*** Records provided
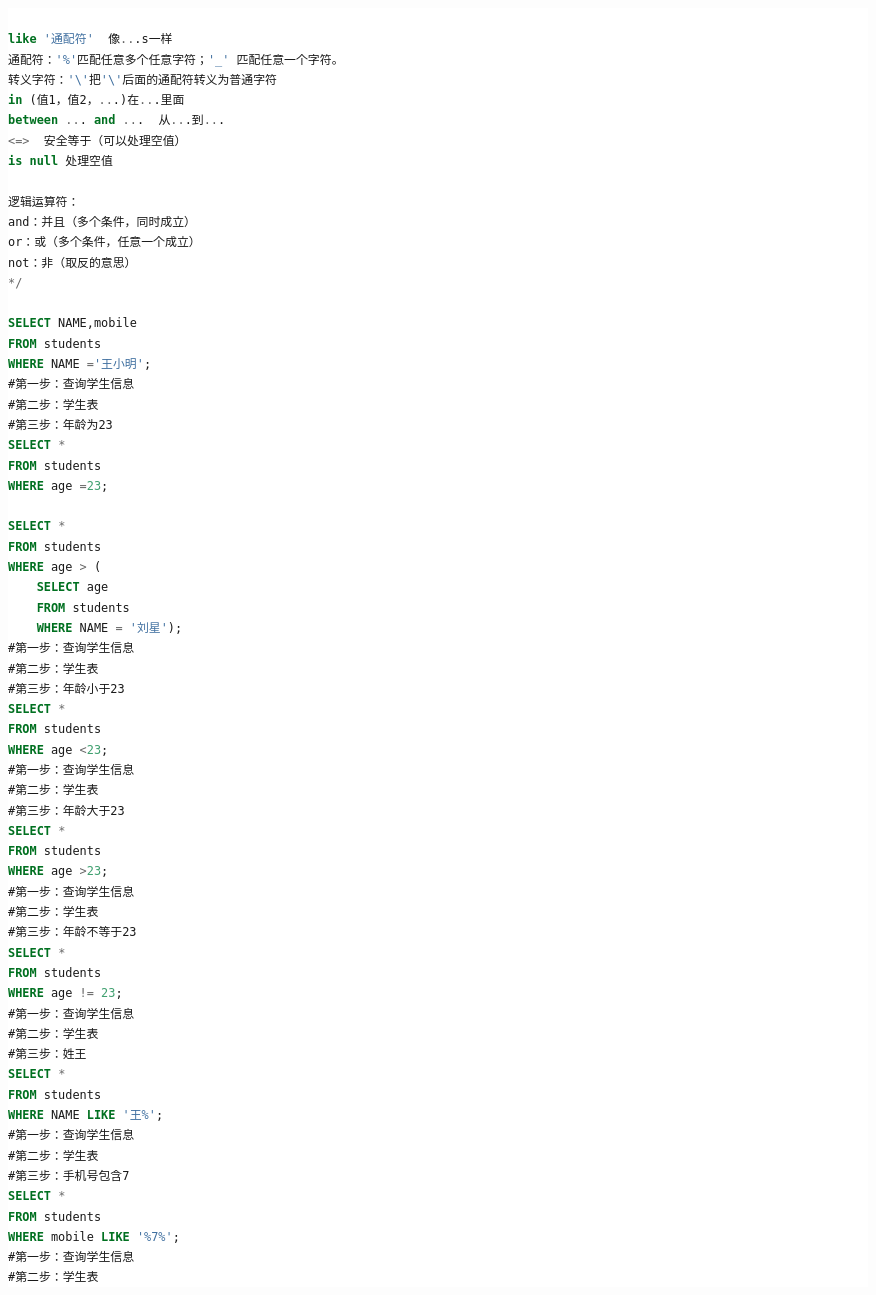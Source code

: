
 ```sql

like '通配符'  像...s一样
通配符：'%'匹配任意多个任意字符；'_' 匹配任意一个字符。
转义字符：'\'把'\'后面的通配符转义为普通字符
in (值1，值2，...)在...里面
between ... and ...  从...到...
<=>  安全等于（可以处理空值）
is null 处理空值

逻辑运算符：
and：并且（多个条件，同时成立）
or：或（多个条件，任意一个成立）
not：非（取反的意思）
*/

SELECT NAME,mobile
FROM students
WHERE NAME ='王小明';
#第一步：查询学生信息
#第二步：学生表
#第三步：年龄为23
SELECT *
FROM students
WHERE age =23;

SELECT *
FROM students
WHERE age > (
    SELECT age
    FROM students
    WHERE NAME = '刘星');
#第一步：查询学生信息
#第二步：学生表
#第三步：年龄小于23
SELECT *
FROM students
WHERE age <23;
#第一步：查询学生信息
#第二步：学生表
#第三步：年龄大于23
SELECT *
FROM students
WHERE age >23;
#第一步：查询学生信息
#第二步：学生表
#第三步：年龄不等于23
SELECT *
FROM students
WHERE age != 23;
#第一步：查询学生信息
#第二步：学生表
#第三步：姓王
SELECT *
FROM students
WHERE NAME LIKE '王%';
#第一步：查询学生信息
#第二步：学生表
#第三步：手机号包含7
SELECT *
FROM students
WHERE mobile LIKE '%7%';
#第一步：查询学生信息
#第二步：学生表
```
******
*** Records provided
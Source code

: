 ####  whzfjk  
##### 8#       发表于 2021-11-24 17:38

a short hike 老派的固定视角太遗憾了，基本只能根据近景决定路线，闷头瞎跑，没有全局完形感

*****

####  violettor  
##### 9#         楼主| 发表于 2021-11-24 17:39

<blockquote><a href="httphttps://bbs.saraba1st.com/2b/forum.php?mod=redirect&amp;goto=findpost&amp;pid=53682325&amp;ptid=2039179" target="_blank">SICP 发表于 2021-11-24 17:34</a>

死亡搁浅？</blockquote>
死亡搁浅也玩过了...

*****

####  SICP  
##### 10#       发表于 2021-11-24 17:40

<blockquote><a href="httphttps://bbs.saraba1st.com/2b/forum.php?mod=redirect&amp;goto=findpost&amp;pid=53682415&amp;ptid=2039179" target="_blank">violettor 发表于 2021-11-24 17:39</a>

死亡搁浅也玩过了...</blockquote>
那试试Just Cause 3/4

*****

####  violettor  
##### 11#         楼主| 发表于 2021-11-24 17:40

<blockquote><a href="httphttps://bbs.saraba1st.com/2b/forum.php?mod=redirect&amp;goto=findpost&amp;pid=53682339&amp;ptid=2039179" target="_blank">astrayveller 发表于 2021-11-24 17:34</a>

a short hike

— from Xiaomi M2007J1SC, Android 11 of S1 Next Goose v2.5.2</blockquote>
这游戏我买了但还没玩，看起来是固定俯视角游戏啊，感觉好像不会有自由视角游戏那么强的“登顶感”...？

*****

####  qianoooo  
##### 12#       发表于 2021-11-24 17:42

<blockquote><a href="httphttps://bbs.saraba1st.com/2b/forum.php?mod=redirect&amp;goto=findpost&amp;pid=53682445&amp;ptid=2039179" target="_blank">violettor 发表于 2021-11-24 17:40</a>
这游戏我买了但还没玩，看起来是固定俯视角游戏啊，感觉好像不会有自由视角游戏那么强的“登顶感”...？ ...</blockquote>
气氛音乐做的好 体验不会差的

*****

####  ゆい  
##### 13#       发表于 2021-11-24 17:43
******
*** Records provided
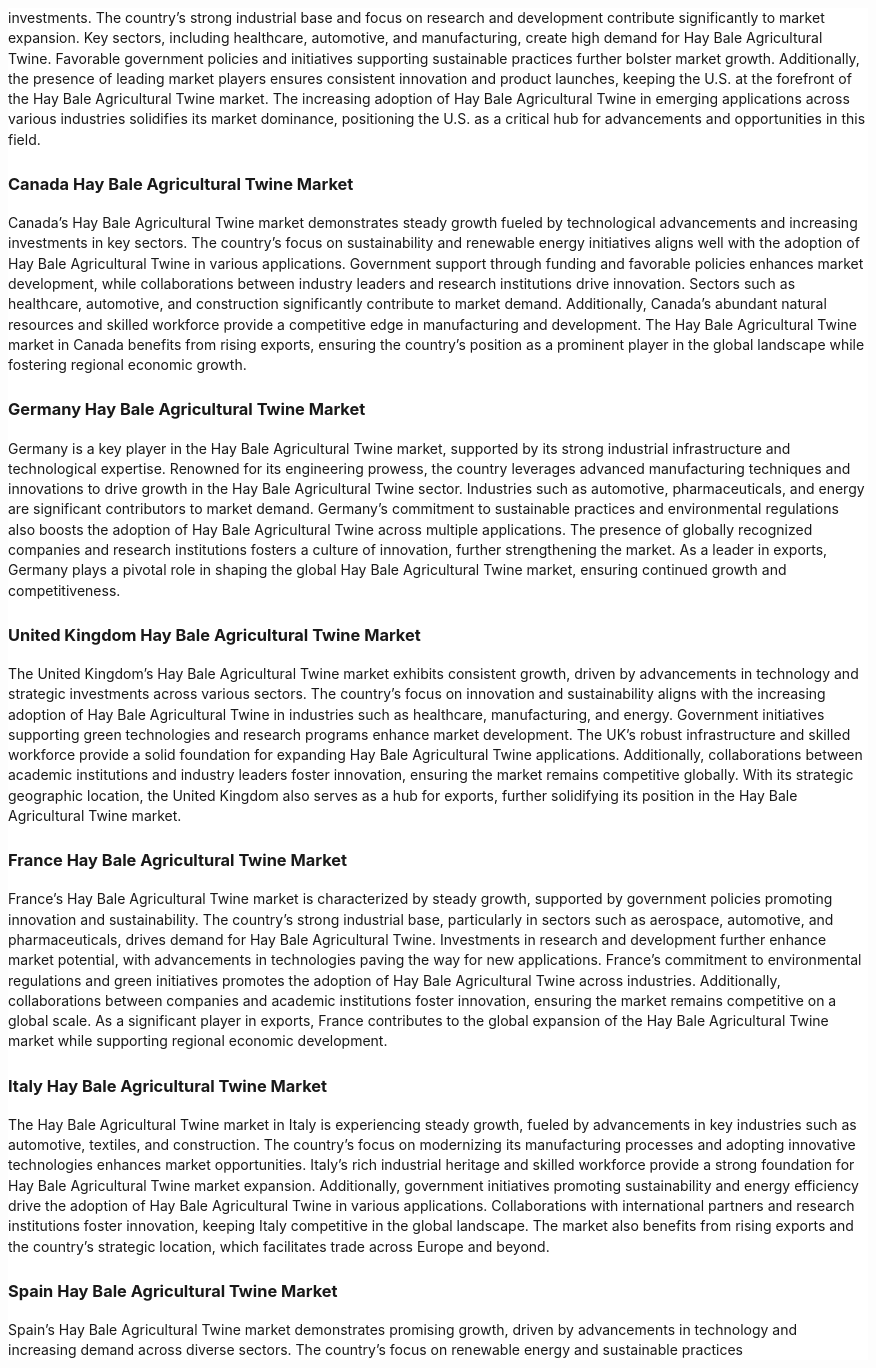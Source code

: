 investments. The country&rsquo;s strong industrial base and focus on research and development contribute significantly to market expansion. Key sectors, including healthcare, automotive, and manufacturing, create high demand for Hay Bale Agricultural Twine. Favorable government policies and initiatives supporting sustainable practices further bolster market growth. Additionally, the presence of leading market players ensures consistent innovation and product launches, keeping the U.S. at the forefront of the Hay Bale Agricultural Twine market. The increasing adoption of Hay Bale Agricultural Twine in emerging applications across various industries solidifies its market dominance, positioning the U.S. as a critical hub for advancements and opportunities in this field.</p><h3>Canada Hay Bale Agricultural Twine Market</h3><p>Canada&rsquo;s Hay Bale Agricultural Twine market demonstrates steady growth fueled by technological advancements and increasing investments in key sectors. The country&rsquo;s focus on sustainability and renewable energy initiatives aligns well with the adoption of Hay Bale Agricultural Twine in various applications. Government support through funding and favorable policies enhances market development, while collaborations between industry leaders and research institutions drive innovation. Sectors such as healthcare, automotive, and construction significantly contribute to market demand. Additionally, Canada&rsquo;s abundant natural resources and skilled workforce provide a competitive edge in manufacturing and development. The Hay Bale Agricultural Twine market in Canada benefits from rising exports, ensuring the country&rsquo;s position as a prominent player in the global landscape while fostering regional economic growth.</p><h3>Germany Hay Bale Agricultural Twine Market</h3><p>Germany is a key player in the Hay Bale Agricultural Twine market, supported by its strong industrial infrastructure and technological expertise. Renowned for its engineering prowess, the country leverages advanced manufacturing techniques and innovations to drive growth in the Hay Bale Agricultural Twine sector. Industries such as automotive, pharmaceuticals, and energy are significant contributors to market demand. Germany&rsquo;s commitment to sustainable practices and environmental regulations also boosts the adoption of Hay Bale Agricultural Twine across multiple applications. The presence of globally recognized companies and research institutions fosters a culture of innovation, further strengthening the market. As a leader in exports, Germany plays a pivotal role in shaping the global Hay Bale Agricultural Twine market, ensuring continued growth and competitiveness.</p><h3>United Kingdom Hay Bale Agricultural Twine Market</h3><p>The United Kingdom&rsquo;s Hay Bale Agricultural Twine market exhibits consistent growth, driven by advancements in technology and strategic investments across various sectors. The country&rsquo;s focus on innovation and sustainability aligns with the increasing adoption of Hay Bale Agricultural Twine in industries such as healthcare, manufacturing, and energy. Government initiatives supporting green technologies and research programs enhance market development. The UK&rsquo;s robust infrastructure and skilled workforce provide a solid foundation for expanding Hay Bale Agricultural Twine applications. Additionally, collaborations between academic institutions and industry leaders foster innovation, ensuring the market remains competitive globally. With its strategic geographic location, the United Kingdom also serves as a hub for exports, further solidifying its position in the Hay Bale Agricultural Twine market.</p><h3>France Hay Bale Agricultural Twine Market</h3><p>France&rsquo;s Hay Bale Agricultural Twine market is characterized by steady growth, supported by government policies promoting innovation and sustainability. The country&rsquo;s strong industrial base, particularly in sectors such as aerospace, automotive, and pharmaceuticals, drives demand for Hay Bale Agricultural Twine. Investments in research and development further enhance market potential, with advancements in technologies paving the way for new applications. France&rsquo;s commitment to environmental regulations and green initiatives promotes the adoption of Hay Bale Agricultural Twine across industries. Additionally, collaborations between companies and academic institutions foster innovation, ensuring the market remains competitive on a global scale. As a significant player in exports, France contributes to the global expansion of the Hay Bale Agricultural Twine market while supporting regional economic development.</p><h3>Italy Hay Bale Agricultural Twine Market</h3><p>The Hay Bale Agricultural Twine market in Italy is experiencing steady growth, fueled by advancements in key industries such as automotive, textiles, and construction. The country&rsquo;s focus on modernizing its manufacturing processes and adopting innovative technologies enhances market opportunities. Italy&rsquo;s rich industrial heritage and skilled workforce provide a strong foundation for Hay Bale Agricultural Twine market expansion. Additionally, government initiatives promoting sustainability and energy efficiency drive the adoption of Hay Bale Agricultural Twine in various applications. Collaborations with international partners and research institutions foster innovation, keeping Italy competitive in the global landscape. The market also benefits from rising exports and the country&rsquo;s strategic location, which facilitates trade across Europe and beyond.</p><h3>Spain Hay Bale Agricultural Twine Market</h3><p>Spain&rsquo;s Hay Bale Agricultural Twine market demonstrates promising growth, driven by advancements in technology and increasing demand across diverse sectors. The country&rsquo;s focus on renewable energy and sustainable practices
******
Please return every line of the records above that contains the word "这游戏我买了但还没玩".

Finished task:
这游戏我买了但还没玩，看起来是固定俯视角游戏啊，感觉好像不会有自由视角游戏那么强的“登顶感”...？
这游戏我买了但还没玩，看起来是固定俯视角游戏啊，感觉好像不会有自由视角游戏那么强的“登顶感”...？ ...</blockquote>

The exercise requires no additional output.